If you have experienced divorce in the past 12 months, you may be surprised by your own reaction to the festivities of June. While we all know how difficult the fall season is-jam packed with holidays, traditions, family get-togethers and parties- June holds its own challenges.

In the fall we celebrate “calendar holidays”-we come together with extended family, loved ones and friends to celebrate Christmas, Thanksgiving, Chanukah, and New Year’s Eve. While each family has their traditions, and changing them can be difficult, we find alternatives in that first year of uncoupling- instead of a traditional Thanksgiving Dinner we may leave town and go skiing. We may choose to opt out of the big Christmas gathering by working at a soup kitchen or simply going to the movies. It is certainly a struggle to deal with memories of holidays gone by, but we are buoyed by knowing that the next year will be easier.

However, most of the June celebrations are not “calendar centered”, but “child centered.” Often these are one-time events and so they don’t offer a chance for “do-over’s”. June includes graduations, engagements and weddings. But also be mindful of other child centered celebrations: Janie’s’ recital and Johnny’s baseball banquet may not feel like “big” events to you, but to your children these are rites of passage.

With the change in your family unit, these child centered events are often bitter sweet; we rejoice for our child’s accomplishments while we grieve for the loss of our partnership. We are thrilled and proud of our children but our own loss is palpable. Unlike our Calendar events of the fall and early winter, we can’t opt out until next year.

These child centered transitions are milestones that become part of the narrative of their lives. These are once in a lifetime events for your child. Years from now your children will tell their children the stories of these special days as they reminisce about their lives and hand down these memories to later generations.

Whatever you plan for your children, however you handle it, imagine not only what you want today but how those choices will be woven into their narrative.
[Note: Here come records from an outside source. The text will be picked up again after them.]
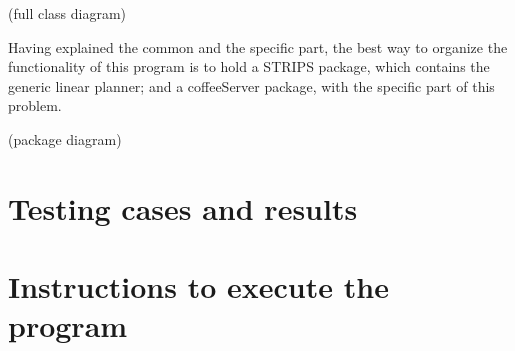 \documentclass[12pt,a4paper,oneside]{article}
\numberwithin{equation}{section}
\numberwithin{equation}{section}
\theoremstyle{definition}
\begin{document}
(full class diagram)

Having explained the common and the specific part, the best way to organize the functionality of this program is to hold a STRIPS package, which contains the generic linear planner; and a coffeeServer package, with the specific part of this problem.

(package diagram)

\section{Testing cases and results}



\section{Instructions to execute the program}
\end{document}
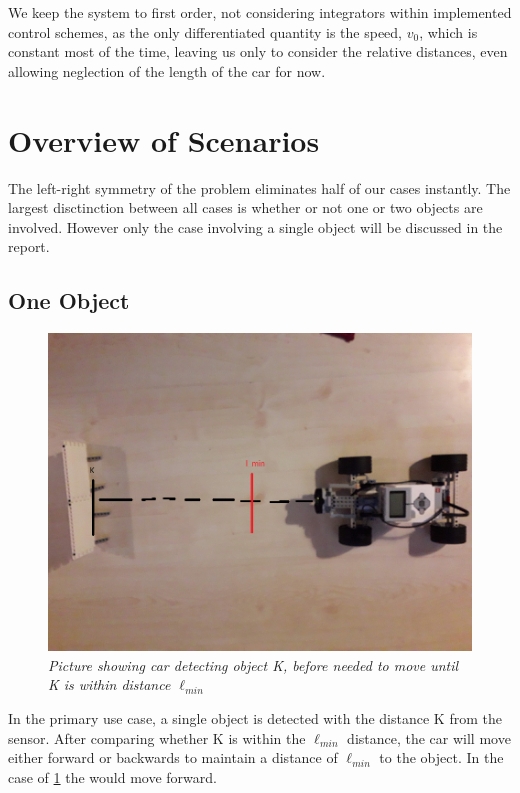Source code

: \documentclass[a4paper,onecolumn,amsmath,amssymb]{revtex4-1}
\begin{document}
We keep the system to first order, not considering integrators within implemented control schemes, as the only differentiated quantity is the speed, $v_0$, which is constant most of the time,  leaving us only to consider the relative distances, even allowing neglection of the length of the car for now. 

\section{\textbf{Overview of Scenarios}}

The left-right symmetry of the problem eliminates half of our cases instantly. The largest disctinction between all cases is whether or not one or two objects are involved. However only the case involving a single object will be discussed in the report.\\
\subsection{\textbf{One  Object}}
\begin{figure}
	\includegraphics[width=\textwidth]{useCase1.png}
	\caption{\textit{Picture showing car detecting object K, before needed to move until K is within distance $\ell_{min}$ }\label{fig:usecase1picture}}
\end{figure}
\FloatBarrier

In the primary use case, a single object is detected with the distance K from the sensor. After comparing whether K is within the $\ell_{min}$ distance, the car will  move either forward or backwards to maintain a distance of $\ell_{min}$ to the object. In the case of \ref{fig:usecase1picture} the would move forward.
\end{document}
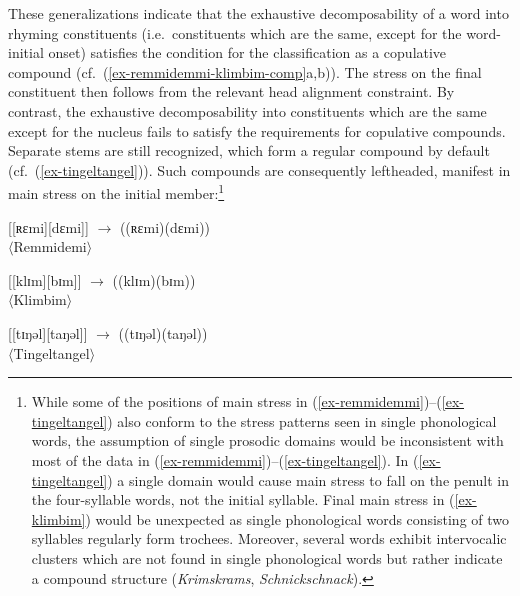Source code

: \documentclass[output=paper
 ,nobabel
 ,draftmode
 ,colorlinks, citecolor=brown
]{langscibook}
\begin{document}
\noindent
These generalizations indicate that the exhaustive decomposability of a word into rhyming constituents (i.e.\ constituents which are the same, except for the word-initial onset) satisfies the condition for the classification as a copulative compound (cf.\ (\ref{ex-remmidemmi-klimbim-comp}a,b)).
The stress on the final constituent then follows from the relevant head alignment constraint. By contrast, the exhaustive decomposability into constituents which are the same except for the nucleus fails to satisfy the requirements for copulative compounds. Separate stems are still recognized, which form a regular compound by default (cf.\ (\ref{ex-tingeltangel})). Such compounds are consequently leftheaded, manifest in main stress on the initial member:\footnote{While some of the positions of main stress in (\ref{ex-remmidemmi})–(\ref{ex-tingeltangel}) also conform to the stress patterns seen in single phonological words, the assumption of single prosodic domains would be inconsistent with most of the data in (\ref{ex-remmidemmi})–(\ref{ex-tingeltangel}). In (\ref{ex-tingeltangel}) a single domain would cause main stress to fall on the penult in the four-syllable words, not the initial syllable. Final main stress in (\ref{ex-klimbim}) would be unexpected as single phonological words consisting of two syllables regularly form trochees. Moreover, several words exhibit intervocalic clusters which are not found in single phonological words but rather indicate a compound structure (\eg \emph{Krimskrams}, \emph{Schnickschnack}).}

\eal\label{ex-remmidemmi-klimbim-comp}
\ex\label{ex-remmidemmi-comp}
{}[[ʀɛmi][dɛmi]] $\rightarrow$
((ʀɛmi)(dɛmi))\\
$\langle$Remmidemi$\rangle$

\ex\label{ex-klimbim-comp}
{}[[klɪm][bɪm]] $\rightarrow$
((klɪm)(bɪm))\\
$\langle$Klimbim$\rangle$

\ex\label{ex-tingeltangel-comp}
{}[[tɪŋəl][taŋəl]] $\rightarrow$
((tɪŋəl)(taŋəl))\\
$\langle$Tingeltangel$\rangle$

\zl
\end{document}
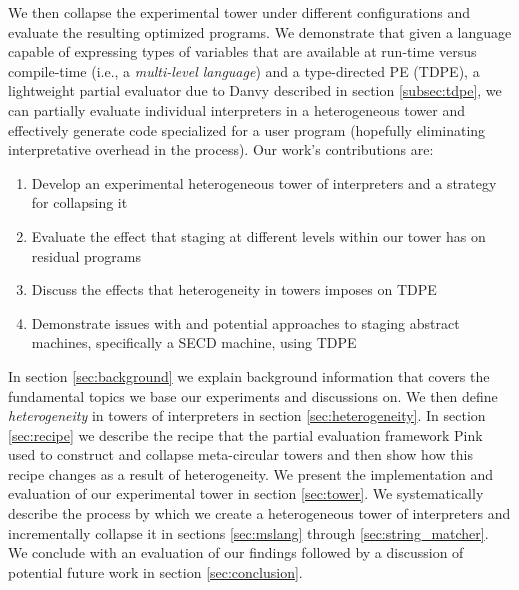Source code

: \documentclass[a4paper,12pt,twoside,openright]{report}
\theoremstyle{definition}
\begin{document}
We then collapse the experimental tower under different configurations and evaluate the resulting optimized programs. We demonstrate that given a language capable of expressing types of variables that are available at run-time versus compile-time (i.e., a \textit{multi-level language}) and a type-directed PE (TDPE), a lightweight partial evaluator due to Danvy \cite{danvy1999type} described in section \ref{subsec:tdpe}, we can partially evaluate individual interpreters in a heterogeneous tower and effectively generate code specialized for a user program (hopefully eliminating interpretative overhead in the process). Our work's contributions are:
\begin{enumerate}
	\item Develop an experimental heterogeneous tower of interpreters and a strategy for collapsing it
	\item Evaluate the effect that staging at different levels within our tower has on residual programs
	\item Discuss the effects that heterogeneity in towers imposes on TDPE
	\item Demonstrate issues with and potential approaches to staging abstract machines, specifically a SECD machine, using TDPE
\end{enumerate}

In section \ref{sec:background} we explain background information that covers the fundamental topics we base our experiments and discussions on. We then define \textit{heterogeneity} in towers of interpreters in section \ref{sec:heterogeneity}. In section \ref{sec:recipe} we describe the recipe that the partial evaluation framework Pink \cite{amin2017collapsing} used to construct and collapse meta-circular towers and then show how this recipe changes as a result of heterogeneity. We present the implementation and evaluation of our experimental tower in section \ref{sec:tower}. We systematically describe the process by which we create a heterogeneous tower of interpreters and incrementally collapse it in sections \ref{sec:mslang} through \ref{sec:string_matcher}. We conclude with an evaluation of our findings followed by a discussion of potential future work in section \ref{sec:conclusion}.
\end{document}
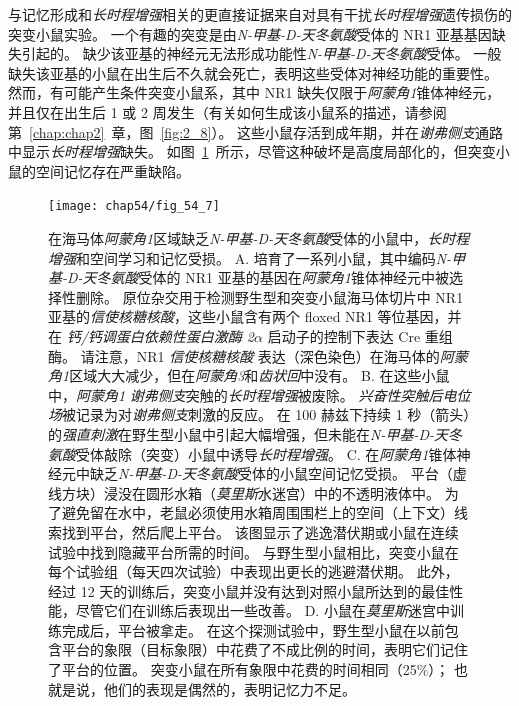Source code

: 与记忆形成和\textit{长时程增强}相关的更直接证据来自对具有干扰\textit{长时程增强}遗传损伤的突变小鼠实验。
一个有趣的突变是由\textit{N-甲基-D-天冬氨酸}受体的 NR1 亚基基因缺失引起的。
缺少该亚基的神经元无法形成功能性\textit{N-甲基-D-天冬氨酸}受体。
一般缺失该亚基的小鼠在出生后不久就会死亡，表明这些受体对神经功能的重要性。
然而，有可能产生条件突变小鼠系，其中 NR1 缺失仅限于\textit{阿蒙角1}锥体神经元，并且仅在出生后 1 或 2 周发生（有关如何生成该小鼠系的描述，请参阅第~\ref{chap:chap2}~章，图~\ref{fig:2_8}）。
这些小鼠存活到成年期，并在\textit{谢弗侧支}通路中显示\textit{长时程增强}缺失。
如图~\ref{fig:54_7}~所示，尽管这种破坏是高度局部化的，但突变小鼠的空间记忆存在严重缺陷。


\begin{figure}[htbp]
	\centering
	\texttt{[image: chap54/fig\_54\_7]}
	\caption{在海马体\textit{阿蒙角1}区域缺乏\textit{N-甲基-D-天冬氨酸}受体的小鼠中，\textit{长时程增强}和空间学习和记忆受损。
		A. 培育了一系列小鼠，其中编码\textit{N-甲基-D-天冬氨酸}受体的 NR1 亚基的基因在\textit{阿蒙角1}锥体神经元中被选择性删除。
		原位杂交用于检测野生型和突变小鼠海马体切片中 NR1 亚基的\textit{信使核糖核酸}，这些小鼠含有两个 floxed NR1 等位基因，并在 \textit{钙/钙调蛋白依赖性蛋白激酶 2}$\alpha$ 启动子的控制下表达 Cre 重组酶。
		请注意，NR1 \textit{信使核糖核酸} 表达（深色染色）在海马体的\textit{阿蒙角1}区域大大减少，但在\textit{阿蒙角3}和\textit{齿状回}中没有。
		B. 在这些小鼠中，\textit{阿蒙角1} \textit{谢弗侧支}突触的\textit{长时程增强}被废除。
		\textit{兴奋性突触后电位场}被记录为对\textit{谢弗侧支}刺激的反应。
		在 100 赫兹下持续 1 秒（箭头）的\textit{强直刺激}在野生型小鼠中引起大幅增强，但未能在\textit{N-甲基-D-天冬氨酸}受体敲除（突变）小鼠中诱导\textit{长时程增强}。
		C. 在\textit{阿蒙角1}锥体神经元中缺乏\textit{N-甲基-D-天冬氨酸}受体的小鼠空间记忆受损。
		平台（虚线方块）浸没在圆形水箱（\textit{莫里斯}水迷宫）中的不透明液体中。
		为了避免留在水中，老鼠必须使用水箱周围围栏上的空间（上下文）线索找到平台，然后爬上平台。
		该图显示了逃逸潜伏期或小鼠在连续试验中找到隐藏平台所需的时间。
		与野生型小鼠相比，突变小鼠在每个试验组（每天四次试验）中表现出更长的逃避潜伏期。
		此外，经过 12 天的训练后，突变小鼠并没有达到对照小鼠所达到的最佳性能，尽管它们在训练后表现出一些改善。
		D. 小鼠在\textit{莫里斯}迷宫中训练完成后，平台被拿走。
		在这个探测试验中，野生型小鼠在以前包含平台的象限（目标象限）中花费了不成比例的时间，表明它们记住了平台的位置。
		突变小鼠在所有象限中花费的时间相同（25\%）；
		也就是说，他们的表现是偶然的，表明记忆力不足。}
	\label{fig:54_7}
\end{figure}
For example, your son( and you) maybe furious at his father’s affair and consequent leaving, but how will that son, when he is a man, look back on this experience when he recalls his father not being at his graduation? Or the daughter getting married, whose mother’s reliance on drugs had made it impossible for her to parent; in years to come when the bride shares the photos of that special day, will she wish she had photos of her children’s grandmother?

As parents and loved ones, we must remember that these days are celebrations of young people beginning their life’s journey. We owe it to ourselves and our children to take the high road, put our own discomfort, pain and anger on the side, and create celebrations that will morph into rich joyous memories for our children. The last thing we want to do is allow our negative feelings to manifest in behaviors that mar this special experience. We all know those horror stories of someone drinking too much at a celebration and acting inappropriately, or the party that evolves into a confrontation. While we cringe at these outbursts, when emotions are heightened by nostalgia, it is easy to forget the big picture and lose control.

These milestone days become part of our children’s legacy forever. It falls to each of us to, as much as possible, to insure these memories are drama free and filled with love and joy.

 

© 2013 Donna F. Ferber, LPC, LADC is a psychotherapist in private practice in Farmington, CT since 1986. She is the author of the award winning From Ex-Wife to Exceptional Life: A Woman’s Journey through Divorce now available in Kindle format for $9.99 as well as in paperback.

2 Comments

  1. Amanda on the 21. Jun, 2015 remarked #

    This article relates to what I am experiencing currently. My son has just graduated from high school and I am planning a party for him. His father and I are going through a not friendly divorce for over 2 years now due to his father not being cooperative in anyway. He also continues to be verbally abusive towards me. I currently have possession of the home which my ex cannot enter. I would like to have the graduation party at my home due to financial reasons and because I want to. My ex is not contributing to the party in any way. My son wants his father to attend. I do not have a problem with him attending. I do however have a few concerns. Many of our longtime family mutual friends or mine are uncomfortable with my ex being there and may not attend due to this. I am concerned that there will not be many in attendance due to the awkwardness of this. I also have been seeing someone who has been helping me get my home into shape for the party and is willing and wants to help prepare all the food with me and all other preparations for the party although he knows that he cannot attend due to my ex possibly causing a scene if he is present. I feel very badly about him not being able to attend especially when he is being so extremely helpful and understanding which my ex has never been. I know that this party is in celebration of my son’s accomplishments but I am tired of always having to adjust my life or walk on eggshells because of my ex’s behaviors. There is no reasoning with my ex and I do not want any of the guest feeling uncomfortable. A friend of mine feels that I should tell my son that dad cannot come but I do not feel right doing that. I want to be an adult about this and put my son first but I know my ex will be unreasonable. If there is anyone who has been through a similar situation and has any feedback for me I would appreciate it.

    • Donna Ferber on the 28. Jun, 2015 remarked #

      Your guests comfort is secondary. In this case, your son’s wishes come first. This is his day and he has the right to celebrate with both parents. The exception would be if there is a threat of violence.
      Years from now your guests won’t remember their discomfort but your son will never forget that you banned his father from sharing this special day.